• _Exercise_: An exact transcription of all the data is required, with every image removed.

• _Task material_:
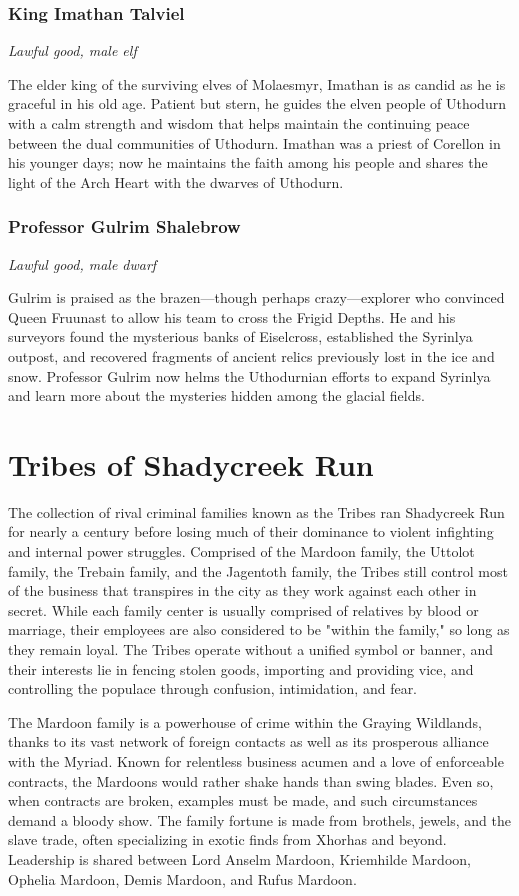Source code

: \documentclass[10pt,a4paper,twoside,bg=print,twocolumn,openany,nodeprecatedcode]{dndbook}
\begin{document}
\subsubsection{King Imathan Talviel}
\textit{Lawful good, male elf}

The elder king of the surviving elves of Molaesmyr, Imathan is as candid as he is graceful in his old age. Patient but stern, he guides the elven people of Uthodurn with a calm strength and wisdom that helps maintain the continuing peace between the dual communities of Uthodurn. Imathan was a priest of Corellon in his younger days; now he maintains the faith among his people and shares the light of the Arch Heart with the dwarves of Uthodurn.

\subsubsection{Professor Gulrim Shalebrow}
\textit{Lawful good, male dwarf}

Gulrim is praised as the brazen—though perhaps crazy—explorer who convinced Queen Fruunast to allow his team to cross the Frigid Depths. He and his surveyors found the mysterious banks of Eiselcross, established the Syrinlya outpost, and recovered fragments of ancient relics previously lost in the ice and snow. Professor Gulrim now helms the Uthodurnian efforts to expand Syrinlya and learn more about the mysteries hidden among the glacial fields.

\section{Tribes of Shadycreek Run}
The collection of rival criminal families known as the Tribes ran Shadycreek Run for nearly a century before losing much of their dominance to violent infighting and internal power struggles. Comprised of the Mardoon family, the Uttolot family, the Trebain family, and the Jagentoth family, the Tribes still control most of the business that transpires in the city as they work against each other in secret. While each family center is usually comprised of relatives by blood or marriage, their employees are also considered to be "within the family," so long as they remain loyal. The Tribes operate without a unified symbol or banner, and their interests lie in fencing stolen goods, importing and providing vice, and controlling the populace through confusion, intimidation, and fear.

The Mardoon family is a powerhouse of crime within the Graying Wildlands, thanks to its vast network of foreign contacts as well as its prosperous alliance with the Myriad. Known for relentless business acumen and a love of enforceable contracts, the Mardoons would rather shake hands than swing blades. Even so, when contracts are broken, examples must be made, and such circumstances demand a bloody show. The family fortune is made from brothels, jewels, and the slave trade, often specializing in exotic finds from Xhorhas and beyond. Leadership is shared between Lord Anselm Mardoon, Kriemhilde Mardoon, Ophelia Mardoon, Demis Mardoon, and Rufus Mardoon.
\end{document}
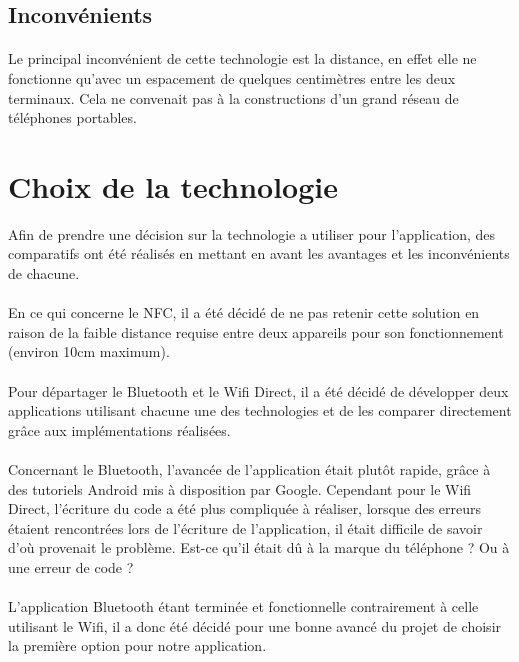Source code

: \documentclass[a4paper,10pt]{report}
\begin{document}
    \subsection{Inconvénients}
    \paragraph{}
    Le principal inconvénient de cette technologie est la distance, en effet elle ne fonctionne qu'avec un espacement de quelques centimètres entre les deux terminaux.  Cela ne convenait pas à la constructions d'un grand réseau de téléphones portables.
  \section{Choix de la technologie}
  
  Afin de prendre une décision sur la technologie a utiliser pour l'application, des comparatifs ont été réalisés en mettant en avant les avantages et les inconvénients de chacune. 
  \paragraph{}
  En ce qui concerne le NFC, il a été décidé de ne pas retenir cette solution en raison de la faible distance requise entre deux appareils pour son fonctionnement (environ 10cm maximum).
  \paragraph{}
  Pour départager le Bluetooth et le Wifi Direct, il a été décidé de développer deux applications utilisant chacune une des technologies et de les comparer directement grâce aux implémentations réalisées.
  \paragraph{}
  Concernant le Bluetooth, l'avancée de l'application était plutôt rapide, grâce à des tutoriels Android mis à disposition par Google. Cependant pour le Wifi Direct, l'écriture du code a été plus compliquée à réaliser, lorsque des erreurs étaient rencontrées lors de l'écriture de l'application, il était difficile de savoir d'où provenait le problème. Est-ce qu'il était dû à la marque du téléphone ? Ou à une erreur de code ? 
  \paragraph{} 
  L'application Bluetooth étant terminée et fonctionnelle contrairement à celle utilisant le Wifi, il a donc été décidé pour une bonne avancé du projet de choisir la première option pour notre application.
  
\end{document}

• _Result for this exercise_:
Source code

: \documentclass[10pt,a4paper,twoside,bg=print,twocolumn,openany,nodeprecatedcode]{dndbook}
\begin{document}
\subsubsection{King Imathan Talviel}
\textit{Lawful good, male elf}

The elder king of the surviving elves of Molaesmyr, Imathan is as candid as he is graceful in his old age. Patient but stern, he guides the elven people of Uthodurn with a calm strength and wisdom that helps maintain the continuing peace between the dual communities of Uthodurn. Imathan was a priest of Corellon in his younger days; now he maintains the faith among his people and shares the light of the Arch Heart with the dwarves of Uthodurn.

\subsubsection{Professor Gulrim Shalebrow}
\textit{Lawful good, male dwarf}

Gulrim is praised as the brazen—though perhaps crazy—explorer who convinced Queen Fruunast to allow his team to cross the Frigid Depths. He and his surveyors found the mysterious banks of Eiselcross, established the Syrinlya outpost, and recovered fragments of ancient relics previously lost in the ice and snow. Professor Gulrim now helms the Uthodurnian efforts to expand Syrinlya and learn more about the mysteries hidden among the glacial fields.

\section{Tribes of Shadycreek Run}
The collection of rival criminal families known as the Tribes ran Shadycreek Run for nearly a century before losing much of their dominance to violent infighting and internal power struggles. Comprised of the Mardoon family, the Uttolot family, the Trebain family, and the Jagentoth family, the Tribes still control most of the business that transpires in the city as they work against each other in secret. While each family center is usually comprised of relatives by blood or marriage, their employees are also considered to be "within the family," so long as they remain loyal. The Tribes operate without a unified symbol or banner, and their interests lie in fencing stolen goods, importing and providing vice, and controlling the populace through confusion, intimidation, and fear.

The Mardoon family is a powerhouse of crime within the Graying Wildlands, thanks to its vast network of foreign contacts as well as its prosperous alliance with the Myriad. Known for relentless business acumen and a love of enforceable contracts, the Mardoons would rather shake hands than swing blades. Even so, when contracts are broken, examples must be made, and such circumstances demand a bloody show. The family fortune is made from brothels, jewels, and the slave trade, often specializing in exotic finds from Xhorhas and beyond. Leadership is shared between Lord Anselm Mardoon, Kriemhilde Mardoon, Ophelia Mardoon, Demis Mardoon, and Rufus Mardoon.
\end{document}
Source code

: \documentclass[a4paper,10pt]{report}
\begin{document}
    \subsection{Inconvénients}
    \paragraph{}
    Le principal inconvénient de cette technologie est la distance, en effet elle ne fonctionne qu'avec un espacement de quelques centimètres entre les deux terminaux.  Cela ne convenait pas à la constructions d'un grand réseau de téléphones portables.
  \section{Choix de la technologie}
  
  Afin de prendre une décision sur la technologie a utiliser pour l'application, des comparatifs ont été réalisés en mettant en avant les avantages et les inconvénients de chacune. 
  \paragraph{}
  En ce qui concerne le NFC, il a été décidé de ne pas retenir cette solution en raison de la faible distance requise entre deux appareils pour son fonctionnement (environ 10cm maximum).
  \paragraph{}
  Pour départager le Bluetooth et le Wifi Direct, il a été décidé de développer deux applications utilisant chacune une des technologies et de les comparer directement grâce aux implémentations réalisées.
  \paragraph{}
  Concernant le Bluetooth, l'avancée de l'application était plutôt rapide, grâce à des tutoriels Android mis à disposition par Google. Cependant pour le Wifi Direct, l'écriture du code a été plus compliquée à réaliser, lorsque des erreurs étaient rencontrées lors de l'écriture de l'application, il était difficile de savoir d'où provenait le problème. Est-ce qu'il était dû à la marque du téléphone ? Ou à une erreur de code ? 
  \paragraph{} 
  L'application Bluetooth étant terminée et fonctionnelle contrairement à celle utilisant le Wifi, il a donc été décidé pour une bonne avancé du projet de choisir la première option pour notre application.
  
\end{document}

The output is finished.